**Supplied material:**
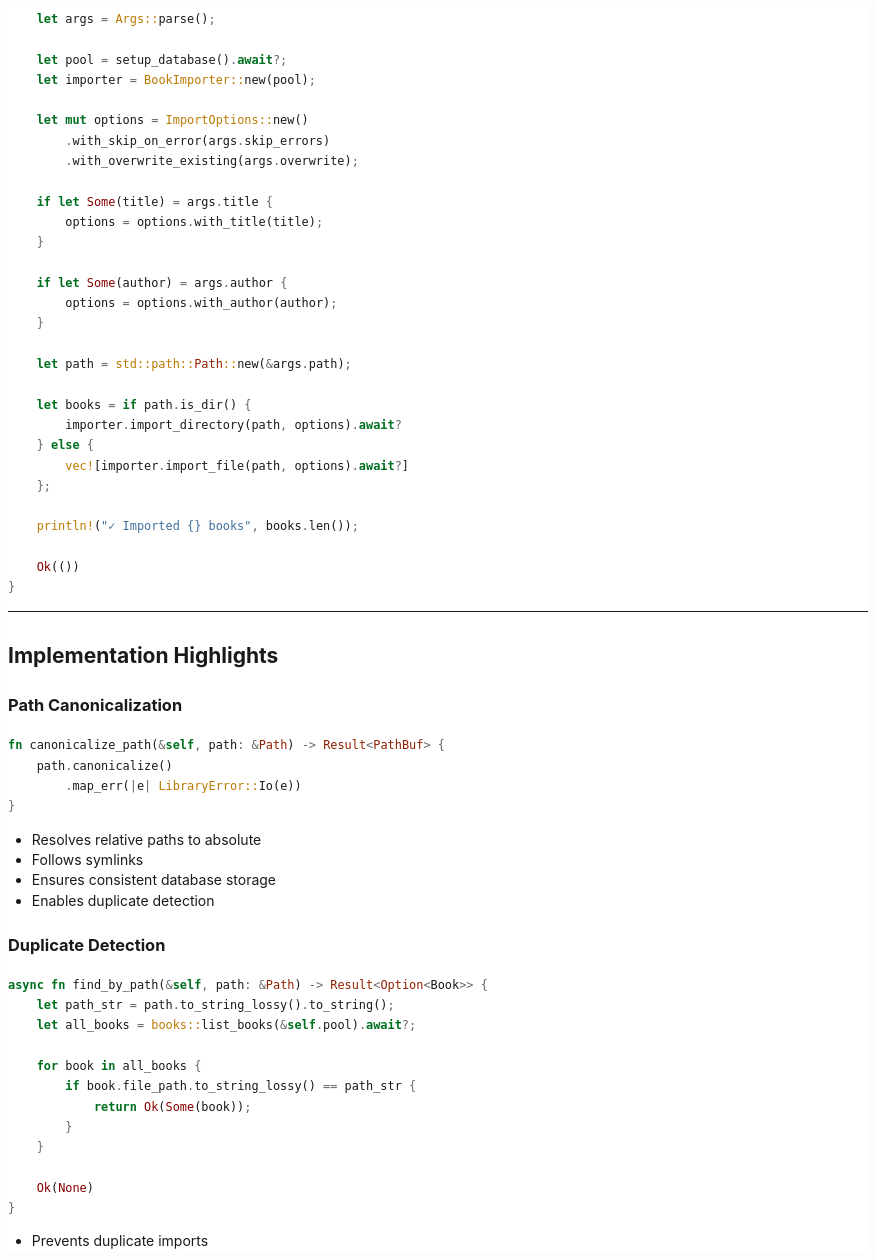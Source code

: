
```rust
    let args = Args::parse();
    
    let pool = setup_database().await?;
    let importer = BookImporter::new(pool);
    
    let mut options = ImportOptions::new()
        .with_skip_on_error(args.skip_errors)
        .with_overwrite_existing(args.overwrite);
    
    if let Some(title) = args.title {
        options = options.with_title(title);
    }
    
    if let Some(author) = args.author {
        options = options.with_author(author);
    }
    
    let path = std::path::Path::new(&args.path);
    
    let books = if path.is_dir() {
        importer.import_directory(path, options).await?
    } else {
        vec![importer.import_file(path, options).await?]
    };
    
    println!("✓ Imported {} books", books.len());
    
    Ok(())
}
```

---

## Implementation Highlights

### Path Canonicalization
```rust
fn canonicalize_path(&self, path: &Path) -> Result<PathBuf> {
    path.canonicalize()
        .map_err(|e| LibraryError::Io(e))
}
```
- Resolves relative paths to absolute
- Follows symlinks
- Ensures consistent database storage
- Enables duplicate detection

### Duplicate Detection
```rust
async fn find_by_path(&self, path: &Path) -> Result<Option<Book>> {
    let path_str = path.to_string_lossy().to_string();
    let all_books = books::list_books(&self.pool).await?;
    
    for book in all_books {
        if book.file_path.to_string_lossy() == path_str {
            return Ok(Some(book));
        }
    }
    
    Ok(None)
}
```
- Prevents duplicate imports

**Exercise description:** Starting at the line above that contains "### Path Canonicalization", repeat each line exactly up to and including the line that contains "- Enables duplicate detection", and stop there.

**Response to this task:**
### Path Canonicalization
```rust
fn canonicalize_path(&self, path: &Path) -> Result<PathBuf> {
    path.canonicalize()
        .map_err(|e| LibraryError::Io(e))
}
```
- Resolves relative paths to absolute
- Follows symlinks
- Ensures consistent database storage
- Enables duplicate detection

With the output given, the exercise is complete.